Diyarbakır Emniyet Müdürlüğü’nden 14 polise ve amirine, Halkların Demokratik Partisi’nin mitingine düzenlenen bombalı saldırının önlenmediği gerekçesiyle “görevi ihmal” ve “görevi kötüye kullanmak” suçlarından açılan davanın ilk duruşması bugün görüldü.
TIKLAYIN - Polislere IŞİD Saldırısını Önlememekten Dava
Diyarbakır 14. Asliye Ceza Mahkemesi’nde görülen duruşmaya, beşi müdür 14 polis sanıktan sadece biri katıldı. Katılan bir polis sanık da avukatı olmadığı için ifade vermedi.
Polis sanıkların hepsi tutuksuz yargılanıyor.

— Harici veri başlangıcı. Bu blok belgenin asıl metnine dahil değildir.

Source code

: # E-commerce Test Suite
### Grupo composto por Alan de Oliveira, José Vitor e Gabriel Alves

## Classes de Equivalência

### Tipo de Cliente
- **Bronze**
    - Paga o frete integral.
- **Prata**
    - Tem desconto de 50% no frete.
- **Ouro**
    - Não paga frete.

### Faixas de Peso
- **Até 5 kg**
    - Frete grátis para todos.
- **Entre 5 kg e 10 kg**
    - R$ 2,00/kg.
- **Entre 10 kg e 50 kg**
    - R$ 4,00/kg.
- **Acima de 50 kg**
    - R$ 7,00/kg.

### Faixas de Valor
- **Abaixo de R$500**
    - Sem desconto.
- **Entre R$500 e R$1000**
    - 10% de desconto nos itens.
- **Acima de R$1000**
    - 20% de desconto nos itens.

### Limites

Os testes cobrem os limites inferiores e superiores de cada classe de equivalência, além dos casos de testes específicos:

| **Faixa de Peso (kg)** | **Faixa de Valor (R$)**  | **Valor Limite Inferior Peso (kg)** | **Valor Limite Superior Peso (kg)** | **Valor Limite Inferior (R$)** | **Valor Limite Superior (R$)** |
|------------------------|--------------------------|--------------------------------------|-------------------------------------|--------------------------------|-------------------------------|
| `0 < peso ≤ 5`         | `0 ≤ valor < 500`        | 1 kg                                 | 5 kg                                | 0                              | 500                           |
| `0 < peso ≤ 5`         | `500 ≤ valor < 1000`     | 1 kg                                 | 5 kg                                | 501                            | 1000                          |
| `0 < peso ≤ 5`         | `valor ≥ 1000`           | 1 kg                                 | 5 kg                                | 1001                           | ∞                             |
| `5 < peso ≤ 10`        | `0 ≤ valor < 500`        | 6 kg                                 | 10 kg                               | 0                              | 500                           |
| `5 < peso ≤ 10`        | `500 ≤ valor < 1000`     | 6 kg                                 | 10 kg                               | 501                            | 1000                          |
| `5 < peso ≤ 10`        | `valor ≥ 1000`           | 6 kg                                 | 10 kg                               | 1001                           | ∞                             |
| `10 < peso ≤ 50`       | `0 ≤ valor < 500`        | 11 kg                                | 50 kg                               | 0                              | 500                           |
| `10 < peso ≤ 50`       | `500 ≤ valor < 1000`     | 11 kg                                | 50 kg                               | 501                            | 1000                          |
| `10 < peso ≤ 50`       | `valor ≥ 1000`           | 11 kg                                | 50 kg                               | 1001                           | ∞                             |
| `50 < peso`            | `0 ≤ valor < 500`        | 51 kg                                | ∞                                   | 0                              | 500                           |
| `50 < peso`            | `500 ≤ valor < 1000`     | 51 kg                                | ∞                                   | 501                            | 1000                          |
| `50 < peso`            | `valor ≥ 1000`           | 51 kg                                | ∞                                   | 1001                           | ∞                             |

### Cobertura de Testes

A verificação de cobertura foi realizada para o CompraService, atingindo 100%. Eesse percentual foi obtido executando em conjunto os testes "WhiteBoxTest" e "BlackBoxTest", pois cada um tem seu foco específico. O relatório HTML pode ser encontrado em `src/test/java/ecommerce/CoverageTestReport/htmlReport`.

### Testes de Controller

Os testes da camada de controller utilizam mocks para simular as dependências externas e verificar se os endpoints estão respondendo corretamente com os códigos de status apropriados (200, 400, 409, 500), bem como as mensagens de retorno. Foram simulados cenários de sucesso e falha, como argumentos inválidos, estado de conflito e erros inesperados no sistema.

5 Haziran 2015’te, İslam Devleti (IŞİD) mensuplarının, Diyarbakır İstasyon Meydanı’ndaki HDP mitingine düzenlediği saldırıda beş kişi hayatını kaybetmiş, yüzlerce kişi yaralanmıştı. Olayla ilgili IŞİD üyesi veya yöneticisi olduğu iddia edilen sanıklara açılan ana dava devam ediyor.
14 polise açılan davada, Diyarbakır Cumhuriyet Başsavcılığının hazırladığı iddianamede, ana davada yargılanan Burhan Gök “İslam Devleti (IŞİD) mensubu” ve patlamayı gerçekleştirenlerden biri olarak tanımlanıyor. Burhan Gök ana davada tahliye edilmişti.

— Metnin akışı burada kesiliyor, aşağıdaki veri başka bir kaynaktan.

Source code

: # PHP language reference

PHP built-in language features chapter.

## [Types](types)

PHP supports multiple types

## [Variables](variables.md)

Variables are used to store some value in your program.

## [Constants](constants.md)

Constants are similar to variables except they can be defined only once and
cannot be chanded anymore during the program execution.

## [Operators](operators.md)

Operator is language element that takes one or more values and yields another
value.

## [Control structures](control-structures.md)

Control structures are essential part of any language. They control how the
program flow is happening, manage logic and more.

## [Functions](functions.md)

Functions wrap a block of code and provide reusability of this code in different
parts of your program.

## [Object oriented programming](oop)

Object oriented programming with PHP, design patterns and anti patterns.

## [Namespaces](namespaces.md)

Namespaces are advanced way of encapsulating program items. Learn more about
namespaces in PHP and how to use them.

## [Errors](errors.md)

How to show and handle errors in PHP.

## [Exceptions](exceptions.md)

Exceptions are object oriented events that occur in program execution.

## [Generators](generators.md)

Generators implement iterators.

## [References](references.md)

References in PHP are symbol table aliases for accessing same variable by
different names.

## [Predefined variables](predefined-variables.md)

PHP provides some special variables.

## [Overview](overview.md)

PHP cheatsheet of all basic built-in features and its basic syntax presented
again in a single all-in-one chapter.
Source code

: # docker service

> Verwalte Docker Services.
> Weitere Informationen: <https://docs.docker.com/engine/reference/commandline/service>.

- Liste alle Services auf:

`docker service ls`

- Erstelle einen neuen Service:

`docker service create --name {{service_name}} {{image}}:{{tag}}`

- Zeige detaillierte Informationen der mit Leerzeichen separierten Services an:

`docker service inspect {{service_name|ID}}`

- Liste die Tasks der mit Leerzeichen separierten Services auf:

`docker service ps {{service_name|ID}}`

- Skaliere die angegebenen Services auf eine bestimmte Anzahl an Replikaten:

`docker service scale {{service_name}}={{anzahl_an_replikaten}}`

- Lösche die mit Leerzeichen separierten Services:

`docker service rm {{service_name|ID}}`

Tıklayın - IŞİD’e Sınır Geçişi Sağlamakla Yargılanan Sanık “Kaçma Şüphesi Yok” Diye Tahliye Edildi
Yaralılardan duruşmaya katılmayan sanıklara tepki
Mezopotamya Ajansı’nın haberine göre, bugünkü duruşma iddianamenin okunması ve kimlik tespitiyle başladı.
Bombalı saldırıda yaralananlar da duruşmaya katıldı, sanıkların gelmemesine, “Biz ayağımızdaki platinle mahkemeye geliyoruz. Polisler neden gelmiyor” diye tepki gösterdiler.
Müştekiler, patlama nedeniyle vücutlarının farklı yerlerinden yaralandıklarını, sağlıklarının bozulduğunu belirterek, sanık polislerden davacı olduklarını ve davaya katılmak istediklerini söyledi.
Sanık polislerden hiçbirinin ifadesi alınmadı
Duruşmaya katılan polis D.U. avukatı olmadığı için ifade vermedi.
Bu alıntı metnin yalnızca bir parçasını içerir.